- [Provided records]

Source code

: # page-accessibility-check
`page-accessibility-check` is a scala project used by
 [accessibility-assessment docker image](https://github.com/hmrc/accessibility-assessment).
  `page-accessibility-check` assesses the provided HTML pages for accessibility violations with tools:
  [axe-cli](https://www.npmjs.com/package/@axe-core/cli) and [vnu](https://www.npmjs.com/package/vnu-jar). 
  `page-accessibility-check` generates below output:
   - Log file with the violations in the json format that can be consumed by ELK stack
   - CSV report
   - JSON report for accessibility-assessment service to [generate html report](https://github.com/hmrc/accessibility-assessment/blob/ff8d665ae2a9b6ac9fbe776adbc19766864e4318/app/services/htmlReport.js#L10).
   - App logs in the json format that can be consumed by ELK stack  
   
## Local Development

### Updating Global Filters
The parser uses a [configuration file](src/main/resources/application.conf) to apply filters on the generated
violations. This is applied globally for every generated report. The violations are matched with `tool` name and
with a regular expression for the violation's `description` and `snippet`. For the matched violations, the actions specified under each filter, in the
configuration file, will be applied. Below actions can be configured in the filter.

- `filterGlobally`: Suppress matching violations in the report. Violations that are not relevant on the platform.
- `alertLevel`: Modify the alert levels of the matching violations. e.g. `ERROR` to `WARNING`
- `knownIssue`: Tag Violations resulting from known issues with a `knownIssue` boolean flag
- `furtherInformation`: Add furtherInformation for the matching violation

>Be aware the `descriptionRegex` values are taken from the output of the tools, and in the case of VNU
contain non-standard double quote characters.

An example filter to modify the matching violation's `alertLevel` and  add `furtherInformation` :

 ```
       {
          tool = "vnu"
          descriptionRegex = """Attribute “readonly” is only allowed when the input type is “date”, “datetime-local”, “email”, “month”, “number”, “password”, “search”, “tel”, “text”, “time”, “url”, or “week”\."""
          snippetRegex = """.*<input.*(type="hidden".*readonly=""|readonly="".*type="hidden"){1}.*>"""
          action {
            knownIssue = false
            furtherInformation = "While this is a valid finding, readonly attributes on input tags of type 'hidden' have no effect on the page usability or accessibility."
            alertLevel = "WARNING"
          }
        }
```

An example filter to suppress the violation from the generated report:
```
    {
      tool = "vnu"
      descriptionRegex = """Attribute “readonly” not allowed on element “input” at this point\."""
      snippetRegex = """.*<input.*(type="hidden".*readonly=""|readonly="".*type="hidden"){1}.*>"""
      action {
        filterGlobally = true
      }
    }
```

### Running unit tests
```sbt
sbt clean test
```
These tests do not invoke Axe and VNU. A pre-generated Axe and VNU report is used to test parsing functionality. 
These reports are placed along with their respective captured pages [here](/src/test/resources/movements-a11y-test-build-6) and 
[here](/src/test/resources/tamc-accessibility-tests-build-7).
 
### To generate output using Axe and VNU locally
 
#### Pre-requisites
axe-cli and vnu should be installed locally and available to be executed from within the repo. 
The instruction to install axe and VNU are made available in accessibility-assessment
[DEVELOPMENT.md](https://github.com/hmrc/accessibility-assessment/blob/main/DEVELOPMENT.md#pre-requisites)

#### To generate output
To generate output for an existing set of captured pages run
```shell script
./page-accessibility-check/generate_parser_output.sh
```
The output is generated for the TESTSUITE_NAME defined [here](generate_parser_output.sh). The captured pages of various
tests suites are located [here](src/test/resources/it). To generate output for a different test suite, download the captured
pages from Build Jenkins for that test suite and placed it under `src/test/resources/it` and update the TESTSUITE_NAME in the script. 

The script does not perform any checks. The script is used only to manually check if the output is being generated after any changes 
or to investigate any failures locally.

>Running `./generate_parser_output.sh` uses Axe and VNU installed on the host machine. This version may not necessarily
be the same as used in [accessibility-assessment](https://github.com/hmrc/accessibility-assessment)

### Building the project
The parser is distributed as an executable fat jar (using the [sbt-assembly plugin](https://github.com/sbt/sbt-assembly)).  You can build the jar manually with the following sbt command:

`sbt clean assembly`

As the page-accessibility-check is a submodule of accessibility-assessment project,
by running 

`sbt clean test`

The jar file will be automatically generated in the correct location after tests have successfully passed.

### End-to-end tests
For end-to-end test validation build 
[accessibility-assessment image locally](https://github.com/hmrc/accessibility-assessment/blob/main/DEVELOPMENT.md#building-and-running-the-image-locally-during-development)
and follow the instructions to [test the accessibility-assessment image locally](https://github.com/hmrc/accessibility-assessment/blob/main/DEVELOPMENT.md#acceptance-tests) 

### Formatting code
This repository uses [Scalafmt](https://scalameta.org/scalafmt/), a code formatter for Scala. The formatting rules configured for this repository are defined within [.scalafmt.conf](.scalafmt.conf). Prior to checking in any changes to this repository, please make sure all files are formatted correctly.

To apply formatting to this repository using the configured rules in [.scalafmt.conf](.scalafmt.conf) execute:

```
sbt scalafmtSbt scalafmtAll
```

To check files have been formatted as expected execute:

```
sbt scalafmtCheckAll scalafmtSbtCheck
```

- [Work item] In the listing, find all lines with the string "requisites" and copy them.

- [Response for this exercise]
#### Pre-requisites
[DEVELOPMENT.md](https://github.com/hmrc/accessibility-assessment/blob/main/DEVELOPMENT.md#pre-requisites)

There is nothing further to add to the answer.